En plein hiver, il existe un geste simple qui peut vous offrir un second figuier sans dépenser un centime. Peu de jardiniers le connaissent pourtant. Ce geste repose sur un timing précis, une petite coupe bien faite et un soin régulier. Vous verrez, même en tant que débutant, vous pouvez réussir ce bouturage et obtenir un nouvel arbre solide.
Pourquoi février est le moment idéal
À la fin de l’hiver, le figuier paraît immobile. Pourtant, la sève recommence à circuler. Les rameaux ont accumulé des réserves pendant les mois froids. Lorsque vous prélevez une bouture en février, cette énergie se concentre vers la formation de nouvelles racines.
Si vous attendez l’ouverture des bourgeons, la plante envoie son énergie vers les feuilles. L’enracinement devient alors plus difficile. Dans les régions froides, il est conseillé d’agir au plus tard début mars. Au-delà, mieux vaut patienter jusqu’à l’hiver suivant.
Comment choisir la bonne branche
Pour réussir, sélectionnez un rameau sain issu de la pousse de l’année précédente. Il doit être lignifié, ferme et de couleur grise ou brune. Les tiges vertes ou molles risquent de pourrir.
Coupez des tronçons de 20 à 25 cm, dont l’épaisseur se rapproche d’un crayon. Chaque bouture doit porter 3 ou 4 bourgeons bien visibles.
Utilisez un sécateur propre. Réalisez une coupe horizontale juste sous un bourgeon pour la base. Taillez en biseau environ 1 cm au-dessus du dernier bourgeon pour le sommet. Cette orientation vous aide à planter la bouture dans le bon sens.
Le mélange et la plantation
Un pot profond reste le plus sûr, surtout hors climat doux. Il aide à la formation d’un système racinaire stable. Préparez un substrat léger pour faciliter l’enracinement.
- Mélange conseillé : 2 parts de terreau pour 1 part de sable de rivière ou de perlite.
- Exemple pour un pot de 5 litres : 3,3 L de terreau + 1,7 L de sable.
Plantez la bouture aux deux tiers ou aux trois quarts de sa longueur. Laissez un bourgeon dépasser. Tassez légèrement pour assurer le contact entre le bois et le substrat.
Arrosez pour humidifier sans détremper. Installez une cloche en plastique avec une bouteille coupée. Laissez le bouchon entrouvert pour éviter une condensation excessive.
Suivi et erreurs à éviter
Au printemps, de petites feuilles peuvent apparaître même si les racines ne sont pas encore formées. Cela signifie que la bouture utilise ses réserves. Ne tirez jamais dessus pour tester la reprise. Évitez aussi les arrosages abondants qui provoquent le pourrissement.
Après quelques semaines, la croissance devient régulière. Vous pourrez planter votre jeune figuier à son emplacement définitif à l’automne suivant, en pleine terre ou dans un pot plus grand.
Choisir la bonne variété
Une bouture reproduit fidèlement l’arbre parent. Le choix du figuier mère est donc essentiel. Les figuiers bifères donnent deux récoltes par an et conviennent bien aux régions du sud. Les unifères fructifient une seule fois mais réussissent mieux dans les régions plus fraîches, au nord de la Loire.
Quelques variétés utiles :
- La Goutte d’Or : compacte, parfaite pour les petits jardins et balcons.
- Noire de Caromb : vigoureuse, idéale pour les grands espaces.
Une astuce simple pour débutants
Pour augmenter vos chances, prélevez trois ou quatre boutures identiques. Le taux de réussite est élevé. Même si une ou deux échouent, vous aurez au moins un jeune arbre.

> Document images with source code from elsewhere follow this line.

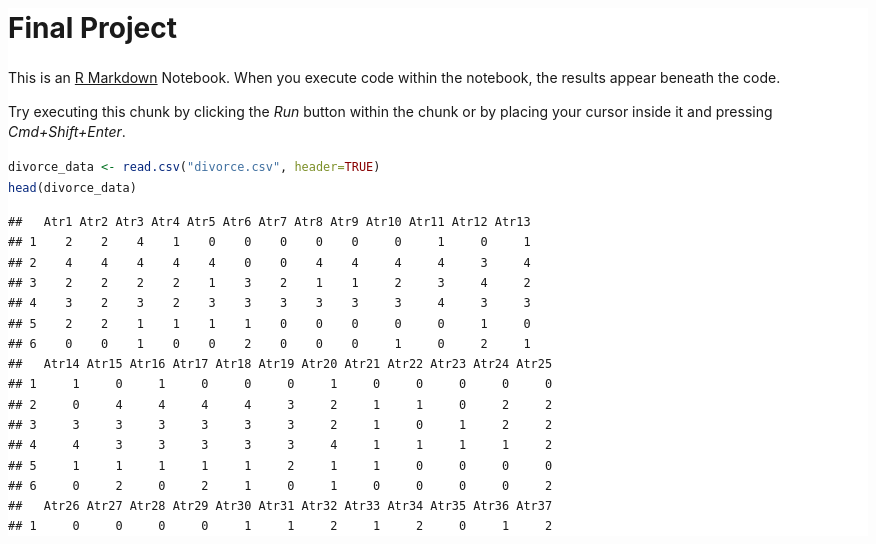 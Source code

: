 Final Project
================

This is an [R Markdown](http://rmarkdown.rstudio.com) Notebook. When you
execute code within the notebook, the results appear beneath the code.

Try executing this chunk by clicking the *Run* button within the chunk
or by placing your cursor inside it and pressing *Cmd+Shift+Enter*.

``` r
divorce_data <- read.csv("divorce.csv", header=TRUE)
head(divorce_data)
```

    ##   Atr1 Atr2 Atr3 Atr4 Atr5 Atr6 Atr7 Atr8 Atr9 Atr10 Atr11 Atr12 Atr13
    ## 1    2    2    4    1    0    0    0    0    0     0     1     0     1
    ## 2    4    4    4    4    4    0    0    4    4     4     4     3     4
    ## 3    2    2    2    2    1    3    2    1    1     2     3     4     2
    ## 4    3    2    3    2    3    3    3    3    3     3     4     3     3
    ## 5    2    2    1    1    1    1    0    0    0     0     0     1     0
    ## 6    0    0    1    0    0    2    0    0    0     1     0     2     1
    ##   Atr14 Atr15 Atr16 Atr17 Atr18 Atr19 Atr20 Atr21 Atr22 Atr23 Atr24 Atr25
    ## 1     1     0     1     0     0     0     1     0     0     0     0     0
    ## 2     0     4     4     4     4     3     2     1     1     0     2     2
    ## 3     3     3     3     3     3     3     2     1     0     1     2     2
    ## 4     4     3     3     3     3     3     4     1     1     1     1     2
    ## 5     1     1     1     1     1     2     1     1     0     0     0     0
    ## 6     0     2     0     2     1     0     1     0     0     0     0     2
    ##   Atr26 Atr27 Atr28 Atr29 Atr30 Atr31 Atr32 Atr33 Atr34 Atr35 Atr36 Atr37
    ## 1     0     0     0     0     1     1     2     1     2     0     1     2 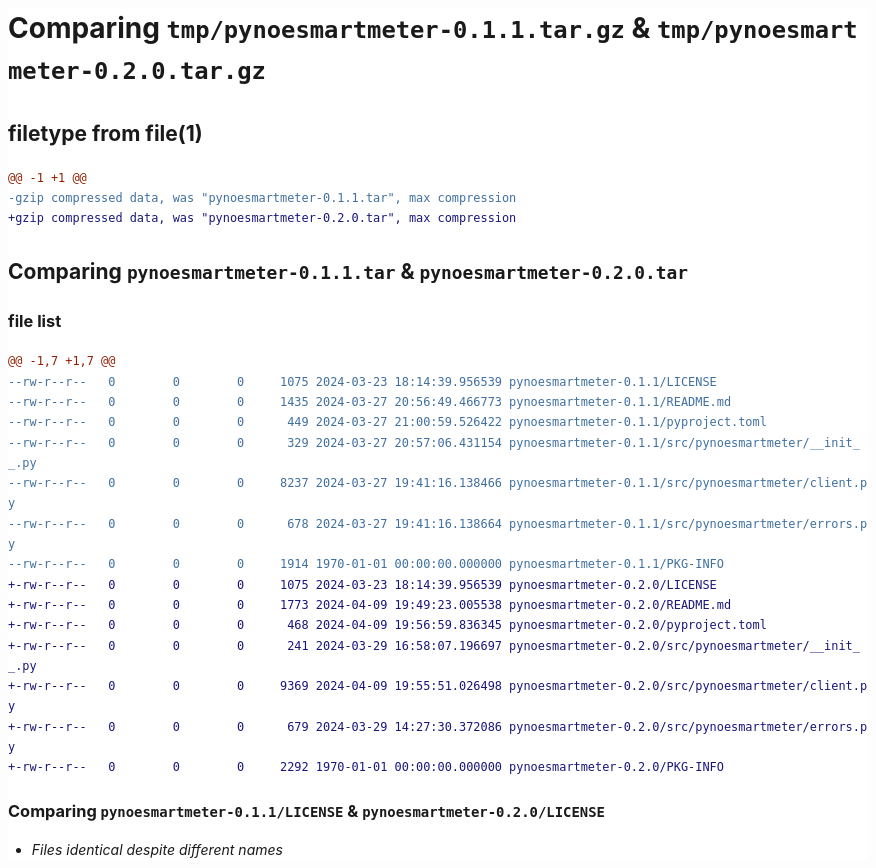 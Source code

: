 # Comparing `tmp/pynoesmartmeter-0.1.1.tar.gz` & `tmp/pynoesmartmeter-0.2.0.tar.gz`

## filetype from file(1)

```diff
@@ -1 +1 @@
-gzip compressed data, was "pynoesmartmeter-0.1.1.tar", max compression
+gzip compressed data, was "pynoesmartmeter-0.2.0.tar", max compression
```

## Comparing `pynoesmartmeter-0.1.1.tar` & `pynoesmartmeter-0.2.0.tar`

### file list

```diff
@@ -1,7 +1,7 @@
--rw-r--r--   0        0        0     1075 2024-03-23 18:14:39.956539 pynoesmartmeter-0.1.1/LICENSE
--rw-r--r--   0        0        0     1435 2024-03-27 20:56:49.466773 pynoesmartmeter-0.1.1/README.md
--rw-r--r--   0        0        0      449 2024-03-27 21:00:59.526422 pynoesmartmeter-0.1.1/pyproject.toml
--rw-r--r--   0        0        0      329 2024-03-27 20:57:06.431154 pynoesmartmeter-0.1.1/src/pynoesmartmeter/__init__.py
--rw-r--r--   0        0        0     8237 2024-03-27 19:41:16.138466 pynoesmartmeter-0.1.1/src/pynoesmartmeter/client.py
--rw-r--r--   0        0        0      678 2024-03-27 19:41:16.138664 pynoesmartmeter-0.1.1/src/pynoesmartmeter/errors.py
--rw-r--r--   0        0        0     1914 1970-01-01 00:00:00.000000 pynoesmartmeter-0.1.1/PKG-INFO
+-rw-r--r--   0        0        0     1075 2024-03-23 18:14:39.956539 pynoesmartmeter-0.2.0/LICENSE
+-rw-r--r--   0        0        0     1773 2024-04-09 19:49:23.005538 pynoesmartmeter-0.2.0/README.md
+-rw-r--r--   0        0        0      468 2024-04-09 19:56:59.836345 pynoesmartmeter-0.2.0/pyproject.toml
+-rw-r--r--   0        0        0      241 2024-03-29 16:58:07.196697 pynoesmartmeter-0.2.0/src/pynoesmartmeter/__init__.py
+-rw-r--r--   0        0        0     9369 2024-04-09 19:55:51.026498 pynoesmartmeter-0.2.0/src/pynoesmartmeter/client.py
+-rw-r--r--   0        0        0      679 2024-03-29 14:27:30.372086 pynoesmartmeter-0.2.0/src/pynoesmartmeter/errors.py
+-rw-r--r--   0        0        0     2292 1970-01-01 00:00:00.000000 pynoesmartmeter-0.2.0/PKG-INFO
```

### Comparing `pynoesmartmeter-0.1.1/LICENSE` & `pynoesmartmeter-0.2.0/LICENSE`

 * *Files identical despite different names*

Stérilisez votre sécateur avec un peu d’alcool. Travaillez un jour sec et sans gel. Choisissez une branche saine et bien exposée sur l’arbre mère.
En bref : le geste à retenir
En février, prélevez un rameau lignifié de 20 à 25 cm. Préparez un pot profond avec un mélange léger de 2/3 de terreau et 1/3 de sable. Plantez aux deux tiers, arrosez légèrement et couvrez d’une cloche. Patientez jusqu’au printemps pour voir les premières feuilles. Installez le jeune figuier en automne.
Avec ce geste d’hiver simple, vous pouvez obtenir un second figuier sans effort. Une petite magie naturelle accessible à tous.